[THE TASK]: Return, word for word, only the lines of the data below that lie between the line with "der Patientin Anna" and the line with "Herr [Fridolin Müller](Patient-FridolinMueller.html), Jahrgang", those two lines included.

|---|

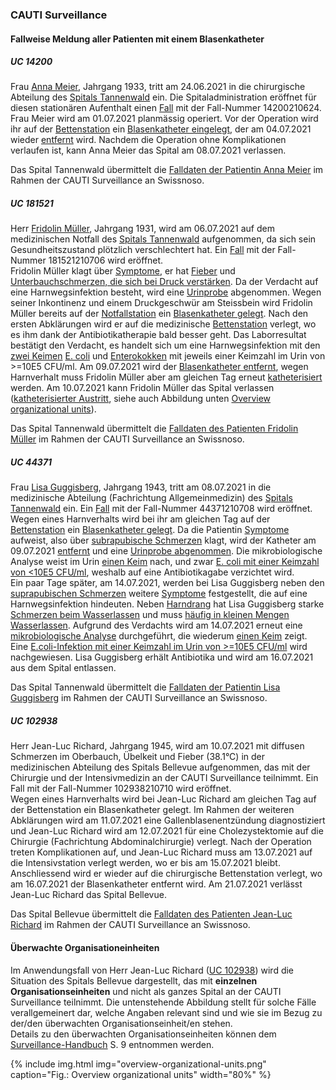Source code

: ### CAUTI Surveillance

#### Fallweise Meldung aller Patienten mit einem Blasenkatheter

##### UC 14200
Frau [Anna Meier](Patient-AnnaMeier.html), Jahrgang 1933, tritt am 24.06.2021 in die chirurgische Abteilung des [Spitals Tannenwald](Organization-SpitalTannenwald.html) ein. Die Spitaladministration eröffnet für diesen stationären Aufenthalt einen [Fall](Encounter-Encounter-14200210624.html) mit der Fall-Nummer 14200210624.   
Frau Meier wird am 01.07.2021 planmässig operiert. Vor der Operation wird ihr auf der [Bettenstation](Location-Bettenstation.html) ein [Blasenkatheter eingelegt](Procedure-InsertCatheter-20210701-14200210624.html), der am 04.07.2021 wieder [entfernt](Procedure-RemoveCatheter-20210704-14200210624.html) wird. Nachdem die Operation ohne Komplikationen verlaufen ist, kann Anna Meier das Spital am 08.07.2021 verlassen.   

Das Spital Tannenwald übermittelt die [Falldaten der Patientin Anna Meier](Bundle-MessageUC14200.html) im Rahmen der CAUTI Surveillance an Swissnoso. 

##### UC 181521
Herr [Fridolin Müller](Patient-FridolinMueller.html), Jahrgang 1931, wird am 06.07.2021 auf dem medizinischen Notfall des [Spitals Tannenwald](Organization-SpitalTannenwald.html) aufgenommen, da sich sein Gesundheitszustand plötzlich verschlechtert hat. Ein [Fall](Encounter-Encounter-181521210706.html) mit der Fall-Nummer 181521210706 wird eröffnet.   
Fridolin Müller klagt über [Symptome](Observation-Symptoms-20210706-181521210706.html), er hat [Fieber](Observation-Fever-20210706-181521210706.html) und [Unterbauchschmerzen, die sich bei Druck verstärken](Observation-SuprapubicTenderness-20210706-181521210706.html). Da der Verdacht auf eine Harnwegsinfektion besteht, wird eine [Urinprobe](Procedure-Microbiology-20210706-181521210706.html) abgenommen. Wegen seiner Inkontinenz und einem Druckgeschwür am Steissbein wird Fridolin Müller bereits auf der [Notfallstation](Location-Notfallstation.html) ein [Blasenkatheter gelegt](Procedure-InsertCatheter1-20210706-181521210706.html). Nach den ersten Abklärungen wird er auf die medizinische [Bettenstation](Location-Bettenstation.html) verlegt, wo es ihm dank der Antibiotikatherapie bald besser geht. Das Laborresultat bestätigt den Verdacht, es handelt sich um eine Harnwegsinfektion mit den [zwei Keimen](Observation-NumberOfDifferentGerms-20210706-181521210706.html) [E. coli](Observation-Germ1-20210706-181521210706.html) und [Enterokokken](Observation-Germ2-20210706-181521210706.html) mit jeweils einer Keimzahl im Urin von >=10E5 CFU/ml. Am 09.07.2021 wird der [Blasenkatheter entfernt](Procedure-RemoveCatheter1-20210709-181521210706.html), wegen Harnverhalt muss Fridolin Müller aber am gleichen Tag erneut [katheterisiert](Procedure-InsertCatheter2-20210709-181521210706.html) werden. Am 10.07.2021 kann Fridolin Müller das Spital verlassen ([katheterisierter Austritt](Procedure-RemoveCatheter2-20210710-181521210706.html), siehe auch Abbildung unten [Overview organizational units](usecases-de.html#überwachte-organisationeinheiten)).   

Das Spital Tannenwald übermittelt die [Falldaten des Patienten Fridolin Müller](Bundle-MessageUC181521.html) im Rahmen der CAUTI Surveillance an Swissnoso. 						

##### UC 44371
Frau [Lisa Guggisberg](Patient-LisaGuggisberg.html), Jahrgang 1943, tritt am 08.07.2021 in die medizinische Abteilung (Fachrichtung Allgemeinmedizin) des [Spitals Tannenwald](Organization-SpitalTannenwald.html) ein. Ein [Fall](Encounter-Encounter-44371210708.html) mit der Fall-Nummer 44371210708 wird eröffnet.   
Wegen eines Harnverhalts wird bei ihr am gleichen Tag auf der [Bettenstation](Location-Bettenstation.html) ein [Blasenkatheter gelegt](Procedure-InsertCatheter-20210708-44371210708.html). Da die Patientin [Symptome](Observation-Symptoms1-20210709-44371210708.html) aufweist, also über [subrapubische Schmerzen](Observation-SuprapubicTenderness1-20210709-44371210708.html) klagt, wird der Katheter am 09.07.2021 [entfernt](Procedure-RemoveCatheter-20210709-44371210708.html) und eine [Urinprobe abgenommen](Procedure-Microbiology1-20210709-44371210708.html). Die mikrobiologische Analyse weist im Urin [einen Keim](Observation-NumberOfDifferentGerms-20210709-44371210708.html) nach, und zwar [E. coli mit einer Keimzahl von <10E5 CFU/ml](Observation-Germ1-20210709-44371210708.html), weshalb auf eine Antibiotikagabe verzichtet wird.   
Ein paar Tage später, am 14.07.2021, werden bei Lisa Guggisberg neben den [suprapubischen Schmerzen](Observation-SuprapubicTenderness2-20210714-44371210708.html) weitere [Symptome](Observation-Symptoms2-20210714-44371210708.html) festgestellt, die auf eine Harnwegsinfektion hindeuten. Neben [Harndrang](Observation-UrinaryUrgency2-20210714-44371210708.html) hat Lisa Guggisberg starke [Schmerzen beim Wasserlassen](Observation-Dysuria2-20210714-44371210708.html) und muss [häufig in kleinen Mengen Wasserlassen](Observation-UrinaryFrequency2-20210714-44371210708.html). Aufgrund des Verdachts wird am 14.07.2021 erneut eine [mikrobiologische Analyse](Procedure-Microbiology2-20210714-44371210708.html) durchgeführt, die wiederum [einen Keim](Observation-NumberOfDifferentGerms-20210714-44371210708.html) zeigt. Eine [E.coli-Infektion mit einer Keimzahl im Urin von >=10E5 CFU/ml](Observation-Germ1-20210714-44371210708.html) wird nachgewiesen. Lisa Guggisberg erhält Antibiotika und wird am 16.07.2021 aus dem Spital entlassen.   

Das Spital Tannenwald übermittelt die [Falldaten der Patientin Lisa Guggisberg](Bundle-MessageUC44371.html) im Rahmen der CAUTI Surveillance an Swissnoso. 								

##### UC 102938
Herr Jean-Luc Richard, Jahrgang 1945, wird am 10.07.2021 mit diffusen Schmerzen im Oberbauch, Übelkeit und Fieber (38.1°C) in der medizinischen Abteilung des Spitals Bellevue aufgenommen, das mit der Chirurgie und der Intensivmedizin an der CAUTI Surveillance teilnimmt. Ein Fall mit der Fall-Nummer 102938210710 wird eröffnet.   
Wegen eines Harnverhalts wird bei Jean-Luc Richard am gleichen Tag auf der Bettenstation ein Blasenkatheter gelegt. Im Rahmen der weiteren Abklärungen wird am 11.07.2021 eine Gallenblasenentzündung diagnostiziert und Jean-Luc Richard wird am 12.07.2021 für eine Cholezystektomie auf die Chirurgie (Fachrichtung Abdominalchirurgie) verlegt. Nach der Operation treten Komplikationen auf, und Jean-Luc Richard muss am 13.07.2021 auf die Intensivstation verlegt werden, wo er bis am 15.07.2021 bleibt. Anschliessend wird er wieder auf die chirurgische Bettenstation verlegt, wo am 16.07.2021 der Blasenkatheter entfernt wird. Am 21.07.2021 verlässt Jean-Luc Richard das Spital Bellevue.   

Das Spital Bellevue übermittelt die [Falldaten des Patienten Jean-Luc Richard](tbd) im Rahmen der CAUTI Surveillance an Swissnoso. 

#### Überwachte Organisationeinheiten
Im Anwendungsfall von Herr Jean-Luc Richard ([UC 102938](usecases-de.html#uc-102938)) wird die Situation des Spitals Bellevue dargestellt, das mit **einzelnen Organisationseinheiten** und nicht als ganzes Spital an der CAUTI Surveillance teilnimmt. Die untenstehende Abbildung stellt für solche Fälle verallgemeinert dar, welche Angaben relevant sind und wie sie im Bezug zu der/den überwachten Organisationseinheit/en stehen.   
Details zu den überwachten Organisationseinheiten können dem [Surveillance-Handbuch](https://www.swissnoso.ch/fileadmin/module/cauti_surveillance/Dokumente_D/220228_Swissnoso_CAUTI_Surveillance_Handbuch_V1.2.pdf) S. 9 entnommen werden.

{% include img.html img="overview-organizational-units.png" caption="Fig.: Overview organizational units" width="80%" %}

|---|

[ANSWER BOX]:
Das Spital Tannenwald übermittelt die [Falldaten der Patientin Anna Meier](Bundle-MessageUC14200.html) im Rahmen der CAUTI Surveillance an Swissnoso. 

##### UC 181521
Herr [Fridolin Müller](Patient-FridolinMueller.html), Jahrgang 1931, wird am 06.07.2021 auf dem medizinischen Notfall des [Spitals Tannenwald](Organization-SpitalTannenwald.html) aufgenommen, da sich sein Gesundheitszustand plötzlich verschlechtert hat. Ein [Fall](Encounter-Encounter-181521210706.html) mit der Fall-Nummer 181521210706 wird eröffnet.   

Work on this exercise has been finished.